Upscalers: technically speaking, these could be enhancers as well, but as they serve such a specific purpose, I like to keep them in an independent category. An upscaler helps us reach the needed resolution while at the same time adding fine details.

Let's break down how we produced the front-page image and how the three main categories previously mentioned were used. We'll start with a purely prompt generated image:

"An exterior photography, in a forest, overcast, moody atmosphere, with dense fog. Zoom lens. We see a hint of a monolithic cabin, made of green trapezoidal blocks of coated steel, delicate geometry. The trees cover the scene, so we do not see the sky. The dense fog frames the building. The composition shows a blurred foreground, made out of shrubs. The building is framed with trees, and the fog helps give a nice sense of depth. We only see a chunk of the building, focusing on details. The image is very realistic, and color variations are very subtle. Cold feeling. DSLR, long range lens." (prompt)

" Landscape photography, vast vistas, natural beauty, dynamic compositions, captivating scenery, immersive, serene, architecture photography, striking structures, clean lines, geometric shapes, dramatic angles, play of light and shadow, capturing architectural details, showcasing design elements, evoking mood, professional lighting, precise compositions, emphasizing scale and proportion, creating depth, architectural storytelling, capturing iconic landmarks, immersive experience." (style)

We generated a total of 36 images and picked only one. Some of them were OK to use as mood and color references, but they were not consistent enough, or the composition wasn't appealing. This gives us an idea of the randomness we face with purely prompt generated images. To be able to generate usable solutions, we need to be able to generate large sets of images, and regenerate iterations of the best ones, and this is one of the biggest advantages of ComfyUI.

The next step is to enhance our result. While these models are great with organic elements, architecture consistency is still a challenge. That means volumetric integrity, perspective accuracy and usability still lack consistency. As the model will rarely sort out these issues, I do quick photoshop edits to give the architecture more sense. Once the image has been edited, I run it again through an enhancement workflow, that introduces noise into the image and regenerates it again. This method allows for quick edits and leaves the refining job to the AI model. Here's a detail on how our image has been enhanced.
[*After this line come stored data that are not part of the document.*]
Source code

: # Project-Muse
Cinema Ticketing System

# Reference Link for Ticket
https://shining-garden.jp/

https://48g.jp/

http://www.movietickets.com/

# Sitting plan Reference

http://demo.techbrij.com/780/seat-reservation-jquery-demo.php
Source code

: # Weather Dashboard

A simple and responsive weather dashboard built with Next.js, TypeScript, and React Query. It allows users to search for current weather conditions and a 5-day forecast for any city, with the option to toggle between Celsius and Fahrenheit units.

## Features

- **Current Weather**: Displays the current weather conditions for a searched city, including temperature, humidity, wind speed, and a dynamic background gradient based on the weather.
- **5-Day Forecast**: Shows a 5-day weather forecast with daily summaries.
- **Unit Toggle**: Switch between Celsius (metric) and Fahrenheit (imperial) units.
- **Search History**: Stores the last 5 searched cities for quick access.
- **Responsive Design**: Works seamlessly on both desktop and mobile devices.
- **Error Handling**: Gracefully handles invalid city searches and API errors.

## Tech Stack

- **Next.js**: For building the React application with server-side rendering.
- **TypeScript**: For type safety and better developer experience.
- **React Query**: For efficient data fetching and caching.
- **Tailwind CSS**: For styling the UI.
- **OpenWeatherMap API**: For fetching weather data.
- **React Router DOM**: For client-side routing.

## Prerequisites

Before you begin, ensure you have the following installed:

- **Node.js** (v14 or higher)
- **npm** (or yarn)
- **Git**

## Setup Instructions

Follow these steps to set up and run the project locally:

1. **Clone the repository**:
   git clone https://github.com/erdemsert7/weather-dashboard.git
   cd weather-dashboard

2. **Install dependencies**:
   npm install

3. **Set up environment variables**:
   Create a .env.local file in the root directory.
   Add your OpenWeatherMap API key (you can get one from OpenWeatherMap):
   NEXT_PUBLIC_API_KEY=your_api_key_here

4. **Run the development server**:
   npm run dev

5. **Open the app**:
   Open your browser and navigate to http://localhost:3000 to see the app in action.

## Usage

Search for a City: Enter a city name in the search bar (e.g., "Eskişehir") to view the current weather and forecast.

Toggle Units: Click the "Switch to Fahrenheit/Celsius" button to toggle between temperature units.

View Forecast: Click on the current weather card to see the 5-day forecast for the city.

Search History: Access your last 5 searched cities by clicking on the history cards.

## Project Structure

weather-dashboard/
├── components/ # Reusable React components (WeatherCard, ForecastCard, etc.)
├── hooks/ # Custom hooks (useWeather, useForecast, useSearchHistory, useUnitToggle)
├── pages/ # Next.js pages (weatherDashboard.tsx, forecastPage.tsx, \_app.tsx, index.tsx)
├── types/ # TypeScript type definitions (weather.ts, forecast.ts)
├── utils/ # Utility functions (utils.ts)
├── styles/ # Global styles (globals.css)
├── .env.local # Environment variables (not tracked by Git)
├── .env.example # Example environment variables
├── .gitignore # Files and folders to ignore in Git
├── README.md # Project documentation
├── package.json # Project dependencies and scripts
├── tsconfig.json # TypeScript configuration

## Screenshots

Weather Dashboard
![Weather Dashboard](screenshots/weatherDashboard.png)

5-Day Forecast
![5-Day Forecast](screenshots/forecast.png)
Once our image has been enhanced, we face a new challenge: resolution. Images produced generally lack the detail and resolution to be production ready, so there's a last step we need to follow: upscale. As we usually generate images between 1K and 2K, we'll need a one-step enhancer to reach 4k. We could add an extra step to 8k, but 4k is usually enough.

Comparison between the original generation and the upscaled version

In a future post, I'd like to dig into adding constraints to the image generation, with canny and depth ControlNet that will allow us to have greater control of our outputs.